The head of NATO asserted today that weakening Russia in Ukraine could allow the United States to intensify its efforts in countering China.
Speaking at an event hosted by the Council on Foreign Relations on the sidelines of the United Nations General Assembly in New York, NATO Secretary-General Jens Stoltenberg said Thursday that the primary goal of his visit “is to mobilize support for Ukraine.” A victory for Kyiv in resisting the war launched by Moscow more than a year and a half ago is “in our security interest,” Stoltenberg said.
The consequences of such a loss, he warned, would be felt beyond Europe and extend into Asia as well, where Chinese President Xi Jinping has vowed to retake the disputed island of Taiwan.
“It will be a tragedy for Ukraine if President [Vladimir] Putin wins, but it will also be extremely dangerous for us,” Stoltenberg said. “It will make the world more dangerous and more vulnerable, because then the message to President Putin and also to President Xi is that when they use military force, when they violate the international order, when they invade another country, they get what they want.”
“So, if the United States is concerned about China and wants to pivot towards Asia, then you have to ensure that Putin doesn’t win in in Ukraine,” he added, “because if Ukraine wins, then you will have the second biggest army in Europe, the Ukrainian army, battle-hardened, on our side, and we’ll have a weakened Russian army, and we have also now Europe really stepping up for defense spending.”
Such a scenario, Stoltenberg said, “will make it easier” for the U.S. “to focus also on China,” as Washington can be “less concerned about the situation in Europe.”
While NATO is a transatlantic alliance, the 31-member bloc has increasingly expanded its presence in the Asia-Pacific region, engaging with partners such as Australia, Japan and New Zealand. Under Stoltenberg, who will have presided over the coalition for at least a decade after his term was extended through next October, NATO has also enhanced its focus on China, whose diplomatic, economic and military power has accelerated rapidly throughout Xi’s own past decade in power.
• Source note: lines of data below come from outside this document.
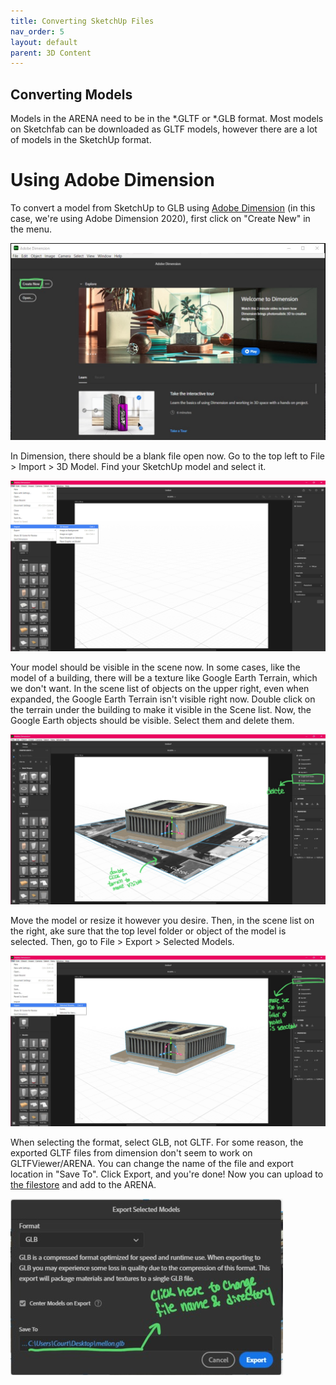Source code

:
 ```yaml
---
title: Converting SketchUp Files
nav_order: 5
layout: default
parent: 3D Content
---
```



## Converting Models

Models in the ARENA need to be in the *.GLTF or *.GLB format. Most models on Sketchfab can be downloaded as GLTF models, however there are a lot of models in the SketchUp format. 

# Using Adobe Dimension

To convert a model from SketchUp to GLB using [Adobe Dimension](https://www.adobe.com/products/dimension.html) (in this case, we're using Adobe Dimension 2020), first click on "Create New" in the menu.

![](../../assets/img/dimension/d1.jpg)

In Dimension, there should be a blank file open now. Go to the top left to File > Import > 3D Model. Find your SketchUp model and select it. 

![](../../assets/img/dimension/d2.jpg)

Your model should be visible in the scene now. In some cases, like the model of a building, there will be a texture like Google Earth Terrain, which we don't want. In the scene list of objects on the upper right, even when expanded, the Google Earth Terrain isn't visible right now. Double click on the terrain under the building to make it visible in the Scene list. Now, the Google Earth objects should be visible. Select them and delete them.

![](../../assets/img/dimension/d3.jpg)

Move the model or resize it however you desire. Then, in the scene list on the right, ake sure that the top level folder or object of the model is selected. Then, go to File > Export > Selected Models.

![](../../assets/img/dimension/d4.jpg)

When selecting the format, select GLB, not GLTF. For some reason, the exported GLTF files from dimension don't seem to work on GLTFViewer/ARENA. You can change the name of the file and export location in "Save To". Click Export, and you're done! Now you can upload to [the filestore](https://arena.andrew.cmu.edu/storemng/) and add to the ARENA. 

![](../../assets/img/dimension/d5.jpg)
Stoltenberg made numerous mentions of China throughout his comments at the event Wednesday, including references to Beijing’s robust partnership with Moscow. He dismissed the notion that security issues in Europe and Asia could be completely separated as “wrong, for many reasons, not least because we see Beijing and Moscow are coming more and more closely together.”
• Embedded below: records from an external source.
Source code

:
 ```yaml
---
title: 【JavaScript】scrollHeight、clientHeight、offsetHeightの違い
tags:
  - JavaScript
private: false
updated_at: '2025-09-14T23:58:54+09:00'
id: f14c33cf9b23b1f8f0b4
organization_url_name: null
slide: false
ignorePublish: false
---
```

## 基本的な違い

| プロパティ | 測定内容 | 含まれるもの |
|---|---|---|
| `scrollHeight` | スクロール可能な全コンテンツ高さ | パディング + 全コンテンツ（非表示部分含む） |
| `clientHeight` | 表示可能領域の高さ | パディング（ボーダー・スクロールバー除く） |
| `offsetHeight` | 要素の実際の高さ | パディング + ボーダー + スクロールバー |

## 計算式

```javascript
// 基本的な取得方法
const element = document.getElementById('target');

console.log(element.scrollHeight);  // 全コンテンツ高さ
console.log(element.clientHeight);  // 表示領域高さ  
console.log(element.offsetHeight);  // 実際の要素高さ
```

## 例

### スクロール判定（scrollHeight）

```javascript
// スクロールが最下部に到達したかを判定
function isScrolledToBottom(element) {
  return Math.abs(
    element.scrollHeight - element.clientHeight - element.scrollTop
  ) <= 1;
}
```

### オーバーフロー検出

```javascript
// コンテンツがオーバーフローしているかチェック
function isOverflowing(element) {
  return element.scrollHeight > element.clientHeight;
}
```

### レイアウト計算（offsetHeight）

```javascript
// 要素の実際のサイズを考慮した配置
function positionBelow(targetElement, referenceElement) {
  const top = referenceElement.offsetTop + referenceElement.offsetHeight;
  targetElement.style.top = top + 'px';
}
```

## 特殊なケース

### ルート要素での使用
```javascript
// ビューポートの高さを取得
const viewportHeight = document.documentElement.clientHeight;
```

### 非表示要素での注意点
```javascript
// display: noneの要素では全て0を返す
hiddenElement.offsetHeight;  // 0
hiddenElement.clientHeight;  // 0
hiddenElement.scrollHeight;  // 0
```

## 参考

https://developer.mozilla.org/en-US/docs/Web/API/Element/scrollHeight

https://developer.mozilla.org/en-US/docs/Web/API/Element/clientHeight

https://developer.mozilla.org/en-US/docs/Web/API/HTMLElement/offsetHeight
The NATO chief noted the “no-limits” partnership declared by Putin and Xi just two weeks before Russia invaded Ukraine and the increasingly frequent joint aerial and naval patrols conducted by Chinese and Russian forces in the Asia-Pacific. He also took aim at China’s position on the war in Ukraine, on which Beijing has remained officially neutral but has at times echoed Moscow’s criticisms of NATO’s post-Cold War expansion into Eastern Europe, viewed by the Kremlin as justification for the conflict.
“The reality is that China is supporting the Russian war effort by propping up the economy and also by spreading the Russian false narrative of what this war is about, this war of aggression against Ukraine,” Stoltenberg said. “So, what happens in Europe, that matters for Asia, what happens in Asia matters for Europe.”
“And that’s one reason why countries like South Korea and Japan are extremely concerned about the war in Ukraine,” he added, “because they know that if President Putin wins, it lowers the threshold for President Xi to use force.”
Newsweek has reached out to the Chinese Embassy to the United States and to Stoltenberg via the Council on Foreign Relations for comment.
Earlier this month, China’s ambassador to Canada, Cong Peiwu, criticized NATO’s decision to include language critical of China in its latest communique as well as the alliance’s overtures in the Asia-Pacific region.
“NATO not only attacked and defamed China in their Communiqué, but the Alliance members also constantly reached beyond their geographical scope as laid down in its treaty to accelerate NATO’s eastward expansion into the Asia-Pacific region,” Cong wrote in a September 11 op-ed published in Canada’s Esprit de Corps magazine. “After stirring up turmoil in Europe, NATO is now attempting to disrupt the Asia-Pacific region and the entire globe.”
Cong added that “at the behest of the U.S., NATO is attempting to start a New Cold War in the Asia-Pacific region.”
This is a developing news story. More information will be added as it becomes available.